* What the task requires
Copy out the entries below exactly as they stand, but only from the line containing "# And I'm majoring" through the line containing "octubre de 2022".

* Records shown
***

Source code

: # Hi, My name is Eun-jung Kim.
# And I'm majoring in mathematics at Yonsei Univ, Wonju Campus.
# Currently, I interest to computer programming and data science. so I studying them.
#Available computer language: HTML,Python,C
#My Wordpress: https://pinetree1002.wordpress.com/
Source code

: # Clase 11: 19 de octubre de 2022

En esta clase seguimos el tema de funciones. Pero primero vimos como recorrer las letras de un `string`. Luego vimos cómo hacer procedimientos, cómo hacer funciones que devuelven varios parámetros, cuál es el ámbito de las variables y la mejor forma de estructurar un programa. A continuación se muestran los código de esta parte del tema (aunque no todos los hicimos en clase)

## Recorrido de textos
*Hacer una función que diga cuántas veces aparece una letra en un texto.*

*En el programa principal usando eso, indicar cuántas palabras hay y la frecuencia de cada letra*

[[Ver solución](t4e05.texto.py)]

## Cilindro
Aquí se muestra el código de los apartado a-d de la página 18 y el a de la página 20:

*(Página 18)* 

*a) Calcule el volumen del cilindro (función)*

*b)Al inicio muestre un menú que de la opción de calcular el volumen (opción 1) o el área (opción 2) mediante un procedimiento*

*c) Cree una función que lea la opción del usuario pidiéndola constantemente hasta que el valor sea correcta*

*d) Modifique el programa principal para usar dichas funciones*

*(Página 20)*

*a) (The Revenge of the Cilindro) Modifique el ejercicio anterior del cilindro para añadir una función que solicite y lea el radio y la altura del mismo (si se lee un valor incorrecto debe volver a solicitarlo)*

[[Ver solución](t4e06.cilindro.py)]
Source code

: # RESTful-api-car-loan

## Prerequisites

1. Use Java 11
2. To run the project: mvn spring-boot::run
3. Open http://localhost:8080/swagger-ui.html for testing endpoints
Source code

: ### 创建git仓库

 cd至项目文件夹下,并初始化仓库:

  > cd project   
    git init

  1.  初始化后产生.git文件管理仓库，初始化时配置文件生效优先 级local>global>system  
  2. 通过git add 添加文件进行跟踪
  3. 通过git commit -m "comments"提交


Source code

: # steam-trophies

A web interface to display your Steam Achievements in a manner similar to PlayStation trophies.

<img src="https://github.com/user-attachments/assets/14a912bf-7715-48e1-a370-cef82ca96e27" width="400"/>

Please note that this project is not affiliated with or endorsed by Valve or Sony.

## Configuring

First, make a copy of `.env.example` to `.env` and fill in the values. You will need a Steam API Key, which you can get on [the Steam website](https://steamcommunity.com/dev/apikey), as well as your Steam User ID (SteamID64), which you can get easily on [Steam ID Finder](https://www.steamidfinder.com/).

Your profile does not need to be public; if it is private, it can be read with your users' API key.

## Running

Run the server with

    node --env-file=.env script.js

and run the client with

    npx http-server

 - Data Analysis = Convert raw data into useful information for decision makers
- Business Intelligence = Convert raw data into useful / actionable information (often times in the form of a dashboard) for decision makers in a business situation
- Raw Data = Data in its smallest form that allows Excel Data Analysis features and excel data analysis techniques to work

***

* Solution to this exercise
# And I'm majoring in mathematics at Yonsei Univ, Wonju Campus.
# Currently, I interest to computer programming and data science. so I studying them.
#Available computer language: HTML,Python,C
#My Wordpress: https://pinetree1002.wordpress.com/
Source code

: # Clase 11: 19 de octubre de 2022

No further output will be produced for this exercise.